Plaintiffs filed their Complaint in the instant action in state court on March 6, 2012. [Notice of Removal, filed 3/29/12, Exh. A (dkt. no. 1-2) at 5-18.] According to the Complaint, on December 1, 2010, Clareen Poffenbarger submitted an Enrollment Application for healthcare coverage through HMAA. Her employer, Jaro Baranik, doing business as La Boheme ("Baranik") submitted the application to HMAA. HMAA issued Clareen Poffenbarger a member identification card for coverage effective January 1, 2011 pursuant to an employee health and welfare benefit plan ("the Plan"). Clareen Poffenbarger maintained her employment and paid her premiums, as required to maintain her coverage. [Complaint at ¶¶ 9-14.]
On February 21, 2011, Clareen Poffenbarger was diagnosed with a brain tumor. She received treatment at Maui Memorial Medical Clinic ("MMMC") from February 21, 2011 to March 6, 2011, Stanford Medical Center ("Stanford") from March 7, 2011 to March 30, 2011, and Santa Clara Valley Medical Center ("SCVMC") from March 30, 2011 to June 1, 2011. On June 1, 2011, Clareen Poffenbarger returned home to Maui, where she received home health care through Hale Makua. HMAA authorized all of her treatment at MMMC, Stanford, and SCVMC, as well as her treatment through Hale Makua until June 30, 2011. [Id. at ¶¶ 16-21, 24-27, 29-30.]

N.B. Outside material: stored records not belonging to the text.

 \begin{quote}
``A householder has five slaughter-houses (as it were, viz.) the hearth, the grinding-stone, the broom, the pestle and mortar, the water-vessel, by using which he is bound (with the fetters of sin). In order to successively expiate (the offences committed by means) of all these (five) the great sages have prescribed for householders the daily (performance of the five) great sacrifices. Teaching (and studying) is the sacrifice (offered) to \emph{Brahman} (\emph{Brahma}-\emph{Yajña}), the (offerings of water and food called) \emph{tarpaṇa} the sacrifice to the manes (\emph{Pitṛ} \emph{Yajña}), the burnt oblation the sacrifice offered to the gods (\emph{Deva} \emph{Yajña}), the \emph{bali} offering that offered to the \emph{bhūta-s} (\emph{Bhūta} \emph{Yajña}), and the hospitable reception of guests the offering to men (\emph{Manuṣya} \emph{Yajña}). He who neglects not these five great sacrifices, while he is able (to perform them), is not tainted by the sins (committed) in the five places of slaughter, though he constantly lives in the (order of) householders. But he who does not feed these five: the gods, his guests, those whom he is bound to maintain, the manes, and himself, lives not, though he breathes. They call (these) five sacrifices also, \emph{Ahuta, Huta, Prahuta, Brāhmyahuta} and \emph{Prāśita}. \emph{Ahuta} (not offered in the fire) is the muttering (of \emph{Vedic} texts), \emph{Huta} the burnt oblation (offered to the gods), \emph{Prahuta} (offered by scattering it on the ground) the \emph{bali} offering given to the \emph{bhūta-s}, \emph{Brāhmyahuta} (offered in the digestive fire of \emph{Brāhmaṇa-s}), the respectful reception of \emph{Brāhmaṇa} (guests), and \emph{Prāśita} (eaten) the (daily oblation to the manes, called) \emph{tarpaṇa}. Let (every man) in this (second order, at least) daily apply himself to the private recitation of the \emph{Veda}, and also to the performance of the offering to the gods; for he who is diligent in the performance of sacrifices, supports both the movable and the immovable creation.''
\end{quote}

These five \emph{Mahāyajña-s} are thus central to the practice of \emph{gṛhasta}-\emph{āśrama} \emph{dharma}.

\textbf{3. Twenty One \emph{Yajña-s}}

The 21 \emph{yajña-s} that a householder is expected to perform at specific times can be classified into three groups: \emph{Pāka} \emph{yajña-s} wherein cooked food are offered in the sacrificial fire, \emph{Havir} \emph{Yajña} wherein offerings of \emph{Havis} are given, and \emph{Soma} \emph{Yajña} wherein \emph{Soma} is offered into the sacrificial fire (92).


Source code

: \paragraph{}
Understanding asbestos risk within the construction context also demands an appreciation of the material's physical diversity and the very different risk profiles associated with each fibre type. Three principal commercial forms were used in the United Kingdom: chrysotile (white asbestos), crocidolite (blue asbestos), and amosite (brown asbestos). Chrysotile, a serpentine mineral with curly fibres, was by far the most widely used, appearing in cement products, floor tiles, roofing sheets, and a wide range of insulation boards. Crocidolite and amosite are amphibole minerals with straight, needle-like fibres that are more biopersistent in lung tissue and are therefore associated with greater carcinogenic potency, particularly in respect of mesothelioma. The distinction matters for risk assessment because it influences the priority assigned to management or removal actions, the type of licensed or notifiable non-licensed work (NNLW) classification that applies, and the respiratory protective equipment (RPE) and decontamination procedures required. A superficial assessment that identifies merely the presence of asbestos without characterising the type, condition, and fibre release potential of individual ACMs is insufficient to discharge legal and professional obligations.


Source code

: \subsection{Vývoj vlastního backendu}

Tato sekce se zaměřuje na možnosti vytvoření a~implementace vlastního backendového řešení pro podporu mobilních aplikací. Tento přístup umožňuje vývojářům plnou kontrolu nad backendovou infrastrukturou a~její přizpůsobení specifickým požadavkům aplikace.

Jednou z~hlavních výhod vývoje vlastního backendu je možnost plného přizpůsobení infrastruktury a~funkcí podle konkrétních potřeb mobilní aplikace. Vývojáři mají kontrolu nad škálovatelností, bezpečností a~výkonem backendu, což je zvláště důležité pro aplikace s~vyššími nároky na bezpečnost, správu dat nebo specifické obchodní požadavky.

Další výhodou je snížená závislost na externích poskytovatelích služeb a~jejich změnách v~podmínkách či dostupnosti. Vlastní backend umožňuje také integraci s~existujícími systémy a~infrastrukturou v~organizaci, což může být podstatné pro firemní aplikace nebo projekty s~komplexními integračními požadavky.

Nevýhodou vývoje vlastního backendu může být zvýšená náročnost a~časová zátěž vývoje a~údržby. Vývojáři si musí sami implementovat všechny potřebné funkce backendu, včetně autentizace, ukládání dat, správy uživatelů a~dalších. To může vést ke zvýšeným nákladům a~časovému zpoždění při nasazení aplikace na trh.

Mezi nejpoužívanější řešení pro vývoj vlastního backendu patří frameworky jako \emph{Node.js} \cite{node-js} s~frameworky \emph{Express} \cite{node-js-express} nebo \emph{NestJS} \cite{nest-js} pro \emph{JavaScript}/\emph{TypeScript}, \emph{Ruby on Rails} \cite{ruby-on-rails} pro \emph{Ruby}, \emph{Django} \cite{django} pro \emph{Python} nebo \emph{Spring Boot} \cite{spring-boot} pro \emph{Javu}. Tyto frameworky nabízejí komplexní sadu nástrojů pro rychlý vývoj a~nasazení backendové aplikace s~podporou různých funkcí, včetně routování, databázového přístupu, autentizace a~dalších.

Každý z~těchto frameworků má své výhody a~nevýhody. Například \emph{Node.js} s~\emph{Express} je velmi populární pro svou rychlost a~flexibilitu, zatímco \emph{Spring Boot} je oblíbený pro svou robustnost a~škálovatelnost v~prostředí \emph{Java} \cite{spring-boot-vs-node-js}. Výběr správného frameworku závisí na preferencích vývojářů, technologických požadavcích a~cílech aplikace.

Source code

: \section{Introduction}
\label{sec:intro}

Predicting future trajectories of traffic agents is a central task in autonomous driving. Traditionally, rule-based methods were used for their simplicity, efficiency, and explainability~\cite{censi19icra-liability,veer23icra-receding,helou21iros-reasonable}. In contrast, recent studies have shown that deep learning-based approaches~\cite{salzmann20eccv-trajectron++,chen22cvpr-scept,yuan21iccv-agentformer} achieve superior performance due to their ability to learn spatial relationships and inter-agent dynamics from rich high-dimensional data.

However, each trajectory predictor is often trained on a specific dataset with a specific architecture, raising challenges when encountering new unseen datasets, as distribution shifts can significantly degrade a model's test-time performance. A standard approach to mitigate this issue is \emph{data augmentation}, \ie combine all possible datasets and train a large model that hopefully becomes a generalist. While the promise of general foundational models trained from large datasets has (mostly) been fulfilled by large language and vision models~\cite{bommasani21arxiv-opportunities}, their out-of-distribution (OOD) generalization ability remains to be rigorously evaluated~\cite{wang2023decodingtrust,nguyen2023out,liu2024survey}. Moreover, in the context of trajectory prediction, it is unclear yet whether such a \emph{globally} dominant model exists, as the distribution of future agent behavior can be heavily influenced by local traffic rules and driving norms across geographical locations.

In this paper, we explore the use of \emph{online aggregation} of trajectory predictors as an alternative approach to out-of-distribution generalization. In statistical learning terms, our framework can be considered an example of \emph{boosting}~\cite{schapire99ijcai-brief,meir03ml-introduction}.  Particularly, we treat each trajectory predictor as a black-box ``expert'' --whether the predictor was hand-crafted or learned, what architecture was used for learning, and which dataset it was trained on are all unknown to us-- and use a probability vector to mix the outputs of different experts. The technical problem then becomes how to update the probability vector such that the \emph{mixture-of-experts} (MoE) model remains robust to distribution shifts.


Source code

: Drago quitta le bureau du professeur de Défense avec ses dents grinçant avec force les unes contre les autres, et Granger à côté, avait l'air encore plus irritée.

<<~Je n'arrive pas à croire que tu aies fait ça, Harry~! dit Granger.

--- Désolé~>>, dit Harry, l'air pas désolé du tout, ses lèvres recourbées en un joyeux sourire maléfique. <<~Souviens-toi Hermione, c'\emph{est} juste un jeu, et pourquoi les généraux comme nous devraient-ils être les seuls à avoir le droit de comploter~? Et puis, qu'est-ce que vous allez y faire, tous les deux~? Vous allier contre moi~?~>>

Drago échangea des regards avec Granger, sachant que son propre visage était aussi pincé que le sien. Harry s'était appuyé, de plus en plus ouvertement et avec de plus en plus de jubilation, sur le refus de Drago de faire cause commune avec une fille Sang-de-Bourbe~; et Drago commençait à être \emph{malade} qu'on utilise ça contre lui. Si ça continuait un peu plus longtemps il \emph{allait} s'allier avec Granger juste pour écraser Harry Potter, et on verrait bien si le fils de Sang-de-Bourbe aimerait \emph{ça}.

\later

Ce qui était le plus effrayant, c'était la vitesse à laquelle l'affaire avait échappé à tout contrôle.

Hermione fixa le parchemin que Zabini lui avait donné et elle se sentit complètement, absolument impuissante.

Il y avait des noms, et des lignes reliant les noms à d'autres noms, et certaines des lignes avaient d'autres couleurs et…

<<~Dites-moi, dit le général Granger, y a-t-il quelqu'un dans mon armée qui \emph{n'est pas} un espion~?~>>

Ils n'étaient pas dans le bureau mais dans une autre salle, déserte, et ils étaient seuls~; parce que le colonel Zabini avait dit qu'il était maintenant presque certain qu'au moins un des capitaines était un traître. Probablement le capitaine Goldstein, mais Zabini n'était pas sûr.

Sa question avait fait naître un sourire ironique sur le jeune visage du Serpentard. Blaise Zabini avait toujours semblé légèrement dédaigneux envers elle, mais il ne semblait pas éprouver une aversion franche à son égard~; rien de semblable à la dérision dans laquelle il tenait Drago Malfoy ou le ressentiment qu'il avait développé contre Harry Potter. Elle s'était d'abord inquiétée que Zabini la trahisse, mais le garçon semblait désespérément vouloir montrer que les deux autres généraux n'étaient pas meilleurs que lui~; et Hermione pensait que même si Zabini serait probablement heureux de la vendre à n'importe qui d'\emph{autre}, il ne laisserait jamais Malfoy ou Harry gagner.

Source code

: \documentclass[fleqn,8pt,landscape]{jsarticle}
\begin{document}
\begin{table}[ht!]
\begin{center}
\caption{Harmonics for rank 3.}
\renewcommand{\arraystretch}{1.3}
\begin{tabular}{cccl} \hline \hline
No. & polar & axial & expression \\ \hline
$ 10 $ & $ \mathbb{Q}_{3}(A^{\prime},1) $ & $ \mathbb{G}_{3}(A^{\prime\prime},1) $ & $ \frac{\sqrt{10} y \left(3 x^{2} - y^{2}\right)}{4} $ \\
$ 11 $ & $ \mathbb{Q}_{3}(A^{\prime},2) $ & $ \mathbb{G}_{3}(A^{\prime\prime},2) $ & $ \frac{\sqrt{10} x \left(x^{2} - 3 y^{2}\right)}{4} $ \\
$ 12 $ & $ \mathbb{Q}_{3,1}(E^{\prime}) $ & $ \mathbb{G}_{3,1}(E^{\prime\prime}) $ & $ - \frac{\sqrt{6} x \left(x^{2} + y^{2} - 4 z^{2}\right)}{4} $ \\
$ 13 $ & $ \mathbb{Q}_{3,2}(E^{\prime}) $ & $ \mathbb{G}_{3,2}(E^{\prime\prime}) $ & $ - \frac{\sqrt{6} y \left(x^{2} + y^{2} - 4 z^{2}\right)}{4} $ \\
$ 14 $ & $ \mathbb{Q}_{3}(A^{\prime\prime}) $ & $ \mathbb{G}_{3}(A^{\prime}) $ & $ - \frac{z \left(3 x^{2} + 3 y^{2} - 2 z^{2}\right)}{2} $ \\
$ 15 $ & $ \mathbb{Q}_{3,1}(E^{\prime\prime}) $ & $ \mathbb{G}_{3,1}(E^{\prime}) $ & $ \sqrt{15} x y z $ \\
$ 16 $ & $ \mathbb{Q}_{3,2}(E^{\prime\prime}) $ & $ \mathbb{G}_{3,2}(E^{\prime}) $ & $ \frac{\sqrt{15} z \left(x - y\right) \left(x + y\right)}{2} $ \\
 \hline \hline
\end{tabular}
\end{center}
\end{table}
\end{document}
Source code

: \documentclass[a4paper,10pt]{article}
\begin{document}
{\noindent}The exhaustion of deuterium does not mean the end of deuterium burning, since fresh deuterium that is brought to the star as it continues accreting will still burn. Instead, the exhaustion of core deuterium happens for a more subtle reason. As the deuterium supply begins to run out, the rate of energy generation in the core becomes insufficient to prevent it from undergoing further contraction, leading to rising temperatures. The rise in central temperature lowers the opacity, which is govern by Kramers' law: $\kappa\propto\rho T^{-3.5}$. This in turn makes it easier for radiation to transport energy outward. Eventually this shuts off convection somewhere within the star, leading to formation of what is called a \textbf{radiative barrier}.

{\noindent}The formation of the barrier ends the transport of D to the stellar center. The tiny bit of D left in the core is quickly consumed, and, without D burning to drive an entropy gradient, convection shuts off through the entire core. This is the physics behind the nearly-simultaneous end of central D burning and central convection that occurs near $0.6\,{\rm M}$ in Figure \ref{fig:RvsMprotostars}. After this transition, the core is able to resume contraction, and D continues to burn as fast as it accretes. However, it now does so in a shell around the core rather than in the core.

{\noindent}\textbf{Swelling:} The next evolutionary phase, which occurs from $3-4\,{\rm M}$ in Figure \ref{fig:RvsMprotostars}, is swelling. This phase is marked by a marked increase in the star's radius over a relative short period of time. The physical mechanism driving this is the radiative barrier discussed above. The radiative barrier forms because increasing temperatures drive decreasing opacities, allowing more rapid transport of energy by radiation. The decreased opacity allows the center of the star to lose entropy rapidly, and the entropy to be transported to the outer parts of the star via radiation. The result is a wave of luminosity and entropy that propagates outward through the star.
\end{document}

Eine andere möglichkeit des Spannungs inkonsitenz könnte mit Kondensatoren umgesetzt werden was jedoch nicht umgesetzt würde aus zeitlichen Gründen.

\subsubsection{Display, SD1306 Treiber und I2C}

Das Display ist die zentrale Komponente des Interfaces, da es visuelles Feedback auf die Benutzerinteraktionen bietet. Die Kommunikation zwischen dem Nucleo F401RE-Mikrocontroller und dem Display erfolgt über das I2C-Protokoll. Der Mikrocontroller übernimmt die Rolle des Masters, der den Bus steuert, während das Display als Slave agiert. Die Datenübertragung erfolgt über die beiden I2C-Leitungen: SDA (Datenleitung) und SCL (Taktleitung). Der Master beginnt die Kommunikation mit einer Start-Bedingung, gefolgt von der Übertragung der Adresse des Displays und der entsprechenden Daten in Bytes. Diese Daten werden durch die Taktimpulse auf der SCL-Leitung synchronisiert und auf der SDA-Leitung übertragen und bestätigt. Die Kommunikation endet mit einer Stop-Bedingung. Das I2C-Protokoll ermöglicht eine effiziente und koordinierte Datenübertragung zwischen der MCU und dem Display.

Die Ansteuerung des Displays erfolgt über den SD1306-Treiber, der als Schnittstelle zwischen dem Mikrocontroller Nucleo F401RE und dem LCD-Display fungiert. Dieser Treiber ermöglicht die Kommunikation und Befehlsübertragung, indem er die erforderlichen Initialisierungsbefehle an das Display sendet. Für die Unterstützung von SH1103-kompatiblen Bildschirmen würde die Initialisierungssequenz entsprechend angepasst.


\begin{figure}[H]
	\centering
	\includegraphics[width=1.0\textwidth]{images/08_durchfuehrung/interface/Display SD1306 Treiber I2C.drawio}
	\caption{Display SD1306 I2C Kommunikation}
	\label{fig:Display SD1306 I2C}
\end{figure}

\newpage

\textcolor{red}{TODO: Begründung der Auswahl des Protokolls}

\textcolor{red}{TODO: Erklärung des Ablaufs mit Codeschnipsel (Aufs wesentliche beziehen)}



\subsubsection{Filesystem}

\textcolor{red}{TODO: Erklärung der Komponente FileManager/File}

During Clareen Poffenbarger's treatment at Stanford, HMAA began a review of her eligibility. HMAA sent Clareen Poffenbarger a letter dated May 16, 2011 verifying her coverage through June 30, 2011. [Id. at ¶¶ 22-23.] On June 3, 2011, HMAA issued her a Certificate of Group Coverage stating that her coverage began on January 1, 2011 and would end on June 30, 2011. [Id. at ¶ 28.]
On June 23, 2011, HMAA issued a letter rescinding Clareen Poffenbarger's coverage effective January 1, 2011. HWMG's Research & Investigation and Subrogation Supervisor signed the letter as HMAA's Third Party Administrator. Plaintiffs submitted a timely appeal to HMAA on September 2, 2011. HMAA issued a letter, dated October 19, 2011, upholding the rescission. HWMG's Customer Service Administrator signed the letter as HMAA's Third Party Administrator. [Id. at ¶¶ 31-35.]
The Complaint alleges the following claims: insurance bad faith against HMAA ("Count I"); violations of Hawai`i Revised Statutes Chapter 480 by HMAA and HWMG ("Count II"); breach of fiduciary duty by HMAA ("Count III"); breach of contract by HMAA and HWMG ("Count IV"); negligent misrepresentation by HMAA ("Count V"); negligent infliction of emotional distress ("NIED") against HWMG ("Count V");*fn1 NIED against HMAA ("Count VI"); and a claim based on HMAA's vicarious liability ("Count VII"). The Complaint seeks: general and special damages; treble damages pursuant to Haw. Rev. Stat. § 480-13; punitive damages; fees and costs; and any other legal and/or equitable relief the Court deems appropriate.
Defendants filed their Notice of Removal on March 29, 2012, based on federal question jurisdiction. Defendants assert that Plaintiffs' claims arise under the Employee Retirement Income Security Act of 1974 ("ERISA"), 29 U.S.C. § 1001 et seq.
In the instant Motion, Plaintiffs argue that all of their claims arise under state common law or state statutes and that ERISA does not preempt their claims. Plaintiffs argue that, because Defendants unilaterally rescinded the insurance contract, Defendants are estopped from claiming that the case involves an insurance contract subject to ERISA.
In addition, Plaintiffs argue that their claims are exempt from preemption pursuant to 29 U.S.C. § 1144(b)(5) because Clareen Poffenbarger obtained the Plan pursuant to the Hawaii Prepaid Health Care Act ("HPHCA").*fn2 Plaintiffs argue that, because Clareen Poffenbarger was entitled to the Plan pursuant to the HPHCA, and this right is the basis of Plaintiffs' action, ERISA preemption does not apply.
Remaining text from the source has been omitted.